**To do:** Where a line in the records below contains the string "text", tally it; give only the final number.

━━━━

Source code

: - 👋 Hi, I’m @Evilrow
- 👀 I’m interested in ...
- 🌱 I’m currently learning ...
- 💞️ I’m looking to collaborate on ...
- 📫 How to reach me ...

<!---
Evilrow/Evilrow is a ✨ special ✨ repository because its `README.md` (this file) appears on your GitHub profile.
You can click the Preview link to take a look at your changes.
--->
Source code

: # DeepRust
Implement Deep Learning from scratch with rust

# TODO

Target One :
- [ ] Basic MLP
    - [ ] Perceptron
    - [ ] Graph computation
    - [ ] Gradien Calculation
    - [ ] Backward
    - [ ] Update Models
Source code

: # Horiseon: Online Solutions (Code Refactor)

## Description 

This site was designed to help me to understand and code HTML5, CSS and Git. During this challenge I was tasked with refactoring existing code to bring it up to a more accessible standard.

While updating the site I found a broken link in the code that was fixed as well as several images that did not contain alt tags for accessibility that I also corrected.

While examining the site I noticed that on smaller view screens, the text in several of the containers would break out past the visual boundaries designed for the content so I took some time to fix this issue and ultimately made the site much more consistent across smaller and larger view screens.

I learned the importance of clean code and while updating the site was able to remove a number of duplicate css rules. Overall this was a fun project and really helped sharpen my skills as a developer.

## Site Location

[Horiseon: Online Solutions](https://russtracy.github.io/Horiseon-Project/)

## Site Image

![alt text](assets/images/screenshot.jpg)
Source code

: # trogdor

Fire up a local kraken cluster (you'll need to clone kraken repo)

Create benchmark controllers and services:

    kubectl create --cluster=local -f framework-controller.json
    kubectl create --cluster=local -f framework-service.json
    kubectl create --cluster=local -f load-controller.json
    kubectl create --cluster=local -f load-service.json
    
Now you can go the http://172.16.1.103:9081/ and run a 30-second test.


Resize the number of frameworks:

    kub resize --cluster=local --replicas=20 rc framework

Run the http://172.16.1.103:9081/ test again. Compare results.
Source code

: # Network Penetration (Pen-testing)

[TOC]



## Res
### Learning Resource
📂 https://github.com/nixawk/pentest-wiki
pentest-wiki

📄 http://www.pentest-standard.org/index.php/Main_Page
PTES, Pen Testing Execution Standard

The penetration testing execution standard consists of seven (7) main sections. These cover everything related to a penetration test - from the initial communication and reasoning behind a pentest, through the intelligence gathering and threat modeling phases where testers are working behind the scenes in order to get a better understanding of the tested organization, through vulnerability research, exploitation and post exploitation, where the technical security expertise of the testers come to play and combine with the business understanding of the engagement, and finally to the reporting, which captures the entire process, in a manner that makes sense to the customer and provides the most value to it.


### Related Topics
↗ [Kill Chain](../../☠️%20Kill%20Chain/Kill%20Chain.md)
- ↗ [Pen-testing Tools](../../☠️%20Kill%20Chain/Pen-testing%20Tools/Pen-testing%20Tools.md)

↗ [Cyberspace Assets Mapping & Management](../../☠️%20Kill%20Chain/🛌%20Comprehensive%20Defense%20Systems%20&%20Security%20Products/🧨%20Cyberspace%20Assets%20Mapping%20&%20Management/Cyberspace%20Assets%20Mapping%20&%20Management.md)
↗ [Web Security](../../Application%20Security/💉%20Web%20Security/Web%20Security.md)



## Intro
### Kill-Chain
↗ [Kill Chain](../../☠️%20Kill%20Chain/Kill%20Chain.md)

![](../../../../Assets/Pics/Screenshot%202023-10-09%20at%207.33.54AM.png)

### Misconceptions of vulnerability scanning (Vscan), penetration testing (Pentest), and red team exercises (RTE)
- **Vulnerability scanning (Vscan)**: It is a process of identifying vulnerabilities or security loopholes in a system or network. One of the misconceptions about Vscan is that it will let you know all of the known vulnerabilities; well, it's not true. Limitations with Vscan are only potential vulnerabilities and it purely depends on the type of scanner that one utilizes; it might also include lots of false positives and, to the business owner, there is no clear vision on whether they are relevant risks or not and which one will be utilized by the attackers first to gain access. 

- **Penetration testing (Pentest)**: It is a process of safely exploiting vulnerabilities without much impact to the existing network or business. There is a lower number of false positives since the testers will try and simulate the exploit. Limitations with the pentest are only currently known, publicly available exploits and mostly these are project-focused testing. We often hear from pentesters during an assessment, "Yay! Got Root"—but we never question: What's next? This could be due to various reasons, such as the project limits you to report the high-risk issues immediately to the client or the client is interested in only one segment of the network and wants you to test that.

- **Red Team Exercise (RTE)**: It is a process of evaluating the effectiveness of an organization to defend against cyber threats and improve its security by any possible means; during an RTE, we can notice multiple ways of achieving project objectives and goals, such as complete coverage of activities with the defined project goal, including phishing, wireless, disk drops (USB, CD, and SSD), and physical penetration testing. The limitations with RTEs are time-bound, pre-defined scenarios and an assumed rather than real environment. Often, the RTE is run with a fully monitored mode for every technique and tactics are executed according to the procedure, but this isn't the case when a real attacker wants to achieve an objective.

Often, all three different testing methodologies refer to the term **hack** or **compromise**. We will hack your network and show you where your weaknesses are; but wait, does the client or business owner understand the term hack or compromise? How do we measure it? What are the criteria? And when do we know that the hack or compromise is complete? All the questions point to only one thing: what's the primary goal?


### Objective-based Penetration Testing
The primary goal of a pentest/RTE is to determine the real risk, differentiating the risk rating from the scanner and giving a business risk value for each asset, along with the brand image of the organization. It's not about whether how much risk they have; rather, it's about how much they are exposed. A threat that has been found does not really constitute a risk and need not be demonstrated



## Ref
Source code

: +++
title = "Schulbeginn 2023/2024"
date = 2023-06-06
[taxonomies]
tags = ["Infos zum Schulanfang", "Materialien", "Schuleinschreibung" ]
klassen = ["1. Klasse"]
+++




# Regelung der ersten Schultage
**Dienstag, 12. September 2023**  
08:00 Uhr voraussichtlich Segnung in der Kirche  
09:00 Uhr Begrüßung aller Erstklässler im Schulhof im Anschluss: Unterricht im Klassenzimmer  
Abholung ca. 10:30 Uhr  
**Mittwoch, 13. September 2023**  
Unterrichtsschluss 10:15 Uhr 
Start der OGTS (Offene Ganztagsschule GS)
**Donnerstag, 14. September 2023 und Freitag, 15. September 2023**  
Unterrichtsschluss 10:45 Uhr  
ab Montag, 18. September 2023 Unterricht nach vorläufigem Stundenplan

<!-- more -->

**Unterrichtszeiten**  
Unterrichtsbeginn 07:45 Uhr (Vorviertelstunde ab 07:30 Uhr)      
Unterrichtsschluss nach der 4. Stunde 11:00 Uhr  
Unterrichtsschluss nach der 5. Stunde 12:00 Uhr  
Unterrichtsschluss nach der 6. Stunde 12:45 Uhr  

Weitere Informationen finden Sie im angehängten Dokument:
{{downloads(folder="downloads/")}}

━━━━

**Task solution:** 2